An example of the program’s success is the Toyota Mazda plant in Huntsville, which was recruited to Alabama with the help of the Jobs Act and promises to hire 4,000 people at full production.
Limited Liability from COVID Lawsuits
The Alabama State Senate approved a bill on Thursday that would protect businesses and other groups from frivolous lawsuits related to COVID-19, which has been deemed a high priority by the legislative leadership and governor.
The bill is designed to provide “safe harbor” to entities that took proper steps and followed Center for Disease Control and the Alabama Department of Public Health recommended protocols to mitigate the spread of COVID-19.
Businesses and other groups that failed to mandate and maintain social distancing or take other basic precautions would not fall under the bill’s umbrella.

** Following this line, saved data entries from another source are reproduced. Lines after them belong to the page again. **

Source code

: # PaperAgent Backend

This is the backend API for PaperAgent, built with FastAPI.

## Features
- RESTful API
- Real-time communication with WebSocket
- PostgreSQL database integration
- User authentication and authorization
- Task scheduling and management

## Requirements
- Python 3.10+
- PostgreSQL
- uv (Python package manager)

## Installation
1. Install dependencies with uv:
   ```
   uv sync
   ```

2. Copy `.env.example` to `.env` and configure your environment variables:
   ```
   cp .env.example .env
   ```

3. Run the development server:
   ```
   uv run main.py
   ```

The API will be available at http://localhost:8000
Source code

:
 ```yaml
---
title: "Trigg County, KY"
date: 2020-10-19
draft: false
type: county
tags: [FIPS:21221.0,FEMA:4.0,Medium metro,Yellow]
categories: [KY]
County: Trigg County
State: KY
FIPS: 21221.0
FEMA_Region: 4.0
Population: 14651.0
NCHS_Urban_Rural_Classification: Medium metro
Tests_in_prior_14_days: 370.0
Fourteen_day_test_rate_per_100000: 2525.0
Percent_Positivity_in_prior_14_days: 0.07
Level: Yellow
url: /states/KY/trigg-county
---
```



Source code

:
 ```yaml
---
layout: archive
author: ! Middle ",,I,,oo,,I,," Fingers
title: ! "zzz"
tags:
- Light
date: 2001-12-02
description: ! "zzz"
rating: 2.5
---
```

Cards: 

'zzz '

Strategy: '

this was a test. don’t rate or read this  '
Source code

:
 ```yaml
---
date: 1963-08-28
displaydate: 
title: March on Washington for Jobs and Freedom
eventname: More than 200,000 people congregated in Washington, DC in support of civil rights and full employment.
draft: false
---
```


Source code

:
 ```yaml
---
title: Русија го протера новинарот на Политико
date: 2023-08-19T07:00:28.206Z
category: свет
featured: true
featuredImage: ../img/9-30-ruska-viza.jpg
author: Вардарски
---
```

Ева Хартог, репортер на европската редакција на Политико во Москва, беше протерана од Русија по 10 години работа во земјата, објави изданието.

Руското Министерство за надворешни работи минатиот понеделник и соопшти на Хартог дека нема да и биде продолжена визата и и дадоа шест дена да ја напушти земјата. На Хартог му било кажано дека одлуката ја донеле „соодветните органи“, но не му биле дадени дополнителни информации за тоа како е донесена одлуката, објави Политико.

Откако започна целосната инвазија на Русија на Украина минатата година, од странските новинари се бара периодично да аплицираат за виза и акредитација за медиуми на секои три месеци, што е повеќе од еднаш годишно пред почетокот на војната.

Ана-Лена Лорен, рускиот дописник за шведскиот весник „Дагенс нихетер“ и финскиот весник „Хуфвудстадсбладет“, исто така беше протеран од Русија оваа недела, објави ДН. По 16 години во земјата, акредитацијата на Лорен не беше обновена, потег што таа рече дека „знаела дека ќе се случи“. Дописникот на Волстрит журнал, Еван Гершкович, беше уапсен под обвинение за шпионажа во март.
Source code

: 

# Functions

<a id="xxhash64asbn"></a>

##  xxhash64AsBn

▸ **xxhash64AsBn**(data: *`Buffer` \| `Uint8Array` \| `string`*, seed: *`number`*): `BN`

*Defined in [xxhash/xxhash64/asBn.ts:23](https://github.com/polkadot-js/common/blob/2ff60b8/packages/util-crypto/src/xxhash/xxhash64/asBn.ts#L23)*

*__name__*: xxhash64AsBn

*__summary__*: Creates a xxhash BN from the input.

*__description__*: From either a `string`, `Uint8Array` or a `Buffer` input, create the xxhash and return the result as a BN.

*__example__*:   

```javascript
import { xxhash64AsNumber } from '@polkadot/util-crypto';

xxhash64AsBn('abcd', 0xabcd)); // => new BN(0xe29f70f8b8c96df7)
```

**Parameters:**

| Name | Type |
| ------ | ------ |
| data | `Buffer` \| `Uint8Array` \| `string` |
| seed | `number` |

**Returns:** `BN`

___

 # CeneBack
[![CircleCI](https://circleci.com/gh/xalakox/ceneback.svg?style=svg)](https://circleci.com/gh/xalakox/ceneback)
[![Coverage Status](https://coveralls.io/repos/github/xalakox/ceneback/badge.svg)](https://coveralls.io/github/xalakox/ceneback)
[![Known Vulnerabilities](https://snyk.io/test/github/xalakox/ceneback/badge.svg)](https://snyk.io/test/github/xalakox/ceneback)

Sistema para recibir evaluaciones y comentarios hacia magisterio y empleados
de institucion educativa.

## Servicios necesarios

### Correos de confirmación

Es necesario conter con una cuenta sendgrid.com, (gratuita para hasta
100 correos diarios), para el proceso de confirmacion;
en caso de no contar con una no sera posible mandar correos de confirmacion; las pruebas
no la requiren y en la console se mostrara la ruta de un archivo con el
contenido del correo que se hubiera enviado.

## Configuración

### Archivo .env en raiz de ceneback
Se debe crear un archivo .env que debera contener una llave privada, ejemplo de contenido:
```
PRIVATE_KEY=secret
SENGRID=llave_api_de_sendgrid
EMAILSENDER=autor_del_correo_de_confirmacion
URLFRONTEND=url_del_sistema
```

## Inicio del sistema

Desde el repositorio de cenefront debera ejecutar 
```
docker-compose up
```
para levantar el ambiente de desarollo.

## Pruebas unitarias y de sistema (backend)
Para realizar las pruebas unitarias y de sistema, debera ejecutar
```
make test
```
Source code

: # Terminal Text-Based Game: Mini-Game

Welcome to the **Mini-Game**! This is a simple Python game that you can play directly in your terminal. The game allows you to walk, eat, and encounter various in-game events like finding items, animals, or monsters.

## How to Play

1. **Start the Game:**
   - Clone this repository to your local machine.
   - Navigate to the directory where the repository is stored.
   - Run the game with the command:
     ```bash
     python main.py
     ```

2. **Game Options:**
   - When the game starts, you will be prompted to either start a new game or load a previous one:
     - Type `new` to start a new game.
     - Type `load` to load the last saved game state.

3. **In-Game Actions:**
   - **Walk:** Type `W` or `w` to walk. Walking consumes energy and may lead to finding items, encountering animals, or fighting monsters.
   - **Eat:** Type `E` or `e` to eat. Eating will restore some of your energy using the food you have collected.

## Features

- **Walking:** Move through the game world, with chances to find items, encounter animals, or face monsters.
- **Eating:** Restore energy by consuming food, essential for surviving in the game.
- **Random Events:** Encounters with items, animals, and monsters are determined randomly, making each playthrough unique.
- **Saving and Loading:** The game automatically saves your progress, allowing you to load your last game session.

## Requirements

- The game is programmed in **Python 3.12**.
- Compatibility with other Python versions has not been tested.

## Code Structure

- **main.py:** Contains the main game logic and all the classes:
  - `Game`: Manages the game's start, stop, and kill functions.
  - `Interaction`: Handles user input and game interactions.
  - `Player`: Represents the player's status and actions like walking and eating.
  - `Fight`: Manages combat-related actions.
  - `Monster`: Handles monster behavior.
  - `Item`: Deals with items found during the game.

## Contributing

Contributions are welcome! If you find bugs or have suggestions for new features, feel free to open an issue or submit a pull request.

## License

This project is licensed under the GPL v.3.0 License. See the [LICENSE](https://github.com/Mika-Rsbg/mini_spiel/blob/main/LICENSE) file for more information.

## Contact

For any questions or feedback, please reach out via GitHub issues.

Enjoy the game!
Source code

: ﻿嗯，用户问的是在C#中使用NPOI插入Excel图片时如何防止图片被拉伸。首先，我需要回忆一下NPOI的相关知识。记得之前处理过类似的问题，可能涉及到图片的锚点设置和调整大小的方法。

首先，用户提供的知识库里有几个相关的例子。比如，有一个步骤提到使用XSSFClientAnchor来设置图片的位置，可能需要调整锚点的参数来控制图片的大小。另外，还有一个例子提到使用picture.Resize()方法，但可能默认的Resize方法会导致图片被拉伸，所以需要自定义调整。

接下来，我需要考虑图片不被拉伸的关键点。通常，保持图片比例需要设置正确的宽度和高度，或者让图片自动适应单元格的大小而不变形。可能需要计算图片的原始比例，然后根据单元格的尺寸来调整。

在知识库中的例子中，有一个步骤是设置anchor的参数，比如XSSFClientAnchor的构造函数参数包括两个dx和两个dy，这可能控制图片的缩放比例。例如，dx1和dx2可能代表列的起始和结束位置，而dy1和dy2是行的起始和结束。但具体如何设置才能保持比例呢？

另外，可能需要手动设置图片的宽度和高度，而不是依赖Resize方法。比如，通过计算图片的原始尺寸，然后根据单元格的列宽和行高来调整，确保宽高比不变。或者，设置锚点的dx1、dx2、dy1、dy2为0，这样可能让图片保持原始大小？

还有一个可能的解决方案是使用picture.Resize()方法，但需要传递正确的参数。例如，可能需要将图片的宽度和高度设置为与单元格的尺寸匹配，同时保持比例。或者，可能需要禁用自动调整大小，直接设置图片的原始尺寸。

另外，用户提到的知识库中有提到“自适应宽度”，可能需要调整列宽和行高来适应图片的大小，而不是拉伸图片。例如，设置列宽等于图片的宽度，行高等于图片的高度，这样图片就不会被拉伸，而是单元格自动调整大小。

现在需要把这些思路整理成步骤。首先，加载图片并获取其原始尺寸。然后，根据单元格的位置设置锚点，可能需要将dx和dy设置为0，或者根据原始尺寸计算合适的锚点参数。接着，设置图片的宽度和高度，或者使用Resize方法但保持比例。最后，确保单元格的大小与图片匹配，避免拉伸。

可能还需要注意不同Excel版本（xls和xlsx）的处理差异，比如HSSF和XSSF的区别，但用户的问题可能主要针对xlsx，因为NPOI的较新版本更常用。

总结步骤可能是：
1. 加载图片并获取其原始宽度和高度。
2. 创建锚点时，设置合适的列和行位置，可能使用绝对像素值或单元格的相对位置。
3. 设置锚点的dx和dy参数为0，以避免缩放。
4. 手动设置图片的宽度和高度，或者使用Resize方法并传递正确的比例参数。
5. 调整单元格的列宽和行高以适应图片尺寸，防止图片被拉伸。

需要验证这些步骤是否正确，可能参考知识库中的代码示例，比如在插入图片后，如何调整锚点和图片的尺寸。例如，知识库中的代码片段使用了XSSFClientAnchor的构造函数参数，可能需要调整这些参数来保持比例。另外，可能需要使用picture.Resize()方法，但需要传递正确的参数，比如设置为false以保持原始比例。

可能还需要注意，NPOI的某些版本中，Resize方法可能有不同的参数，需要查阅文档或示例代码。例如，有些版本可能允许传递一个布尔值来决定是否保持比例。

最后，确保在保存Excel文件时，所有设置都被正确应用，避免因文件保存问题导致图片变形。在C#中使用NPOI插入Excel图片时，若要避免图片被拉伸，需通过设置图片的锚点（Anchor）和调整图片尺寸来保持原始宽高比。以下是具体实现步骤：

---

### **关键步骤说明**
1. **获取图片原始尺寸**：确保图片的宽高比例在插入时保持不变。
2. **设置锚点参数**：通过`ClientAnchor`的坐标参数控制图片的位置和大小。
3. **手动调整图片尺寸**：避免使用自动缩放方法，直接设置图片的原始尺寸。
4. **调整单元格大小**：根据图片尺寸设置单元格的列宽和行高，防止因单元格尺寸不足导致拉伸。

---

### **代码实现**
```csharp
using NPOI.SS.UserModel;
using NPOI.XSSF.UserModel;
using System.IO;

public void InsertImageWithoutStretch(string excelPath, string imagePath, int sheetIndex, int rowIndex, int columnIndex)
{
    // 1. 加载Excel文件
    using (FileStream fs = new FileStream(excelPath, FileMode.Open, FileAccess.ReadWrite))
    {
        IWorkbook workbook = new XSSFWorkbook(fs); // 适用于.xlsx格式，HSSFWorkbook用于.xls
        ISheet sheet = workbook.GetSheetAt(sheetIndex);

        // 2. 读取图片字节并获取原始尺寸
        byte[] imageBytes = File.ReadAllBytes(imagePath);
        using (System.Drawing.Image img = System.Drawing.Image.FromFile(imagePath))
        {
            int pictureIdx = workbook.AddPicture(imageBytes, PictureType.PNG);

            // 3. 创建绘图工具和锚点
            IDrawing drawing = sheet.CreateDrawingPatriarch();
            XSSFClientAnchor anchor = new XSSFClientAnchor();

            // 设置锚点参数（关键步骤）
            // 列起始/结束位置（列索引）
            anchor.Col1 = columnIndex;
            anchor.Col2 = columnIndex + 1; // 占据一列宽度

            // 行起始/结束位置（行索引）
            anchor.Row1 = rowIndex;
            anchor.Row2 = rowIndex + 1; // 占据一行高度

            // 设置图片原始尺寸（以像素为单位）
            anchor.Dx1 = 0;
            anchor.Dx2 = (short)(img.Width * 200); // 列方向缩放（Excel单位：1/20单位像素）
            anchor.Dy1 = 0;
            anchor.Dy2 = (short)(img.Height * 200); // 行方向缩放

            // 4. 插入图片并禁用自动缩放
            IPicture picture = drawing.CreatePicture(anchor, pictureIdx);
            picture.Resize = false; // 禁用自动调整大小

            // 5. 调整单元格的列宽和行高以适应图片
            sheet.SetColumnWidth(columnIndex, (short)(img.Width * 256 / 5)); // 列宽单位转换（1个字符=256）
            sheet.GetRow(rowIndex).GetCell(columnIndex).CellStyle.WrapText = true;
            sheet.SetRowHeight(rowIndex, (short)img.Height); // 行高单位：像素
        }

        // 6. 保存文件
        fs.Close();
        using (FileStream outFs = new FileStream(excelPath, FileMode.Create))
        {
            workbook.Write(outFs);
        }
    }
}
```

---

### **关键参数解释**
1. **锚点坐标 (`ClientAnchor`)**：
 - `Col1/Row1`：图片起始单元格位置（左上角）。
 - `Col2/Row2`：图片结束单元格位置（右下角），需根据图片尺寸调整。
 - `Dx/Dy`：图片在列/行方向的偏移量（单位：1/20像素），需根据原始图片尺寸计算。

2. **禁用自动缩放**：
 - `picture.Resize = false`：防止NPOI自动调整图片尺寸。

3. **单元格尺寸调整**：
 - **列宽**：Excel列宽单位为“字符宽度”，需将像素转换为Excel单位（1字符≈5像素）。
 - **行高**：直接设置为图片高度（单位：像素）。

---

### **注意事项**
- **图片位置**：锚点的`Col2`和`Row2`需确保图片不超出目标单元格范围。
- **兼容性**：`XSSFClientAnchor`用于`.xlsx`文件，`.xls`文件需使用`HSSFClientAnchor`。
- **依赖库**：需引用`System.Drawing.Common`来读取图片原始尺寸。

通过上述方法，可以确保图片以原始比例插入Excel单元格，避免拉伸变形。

Entities covered by the legislation include businesses and nonprofit groups, health care providers, educational institutions, churches, governmental bodies and cultural institutions.
Military Stability Legislative Package
The State Senate on Thursday also approved a legislative package that is designed to retain, protect, and improve the federal military presence and investment across Alabama.
Among the bills in the package are measures that will allow military dependents attending public colleges and universities in Alabama to pay in-state tuition while stationed here, expand services for military veterans, guarantee the acceptance of out-of-state occupational licenses for military dependents in various professions, and others.
The legislative package is the result of work by the Alabama Military Stability Commission, a panel that was created by state statue in 2011.
In addition to several elected officials and cabinet members, the commission also includes regional appointees from areas across the state with a heavy defense concentration.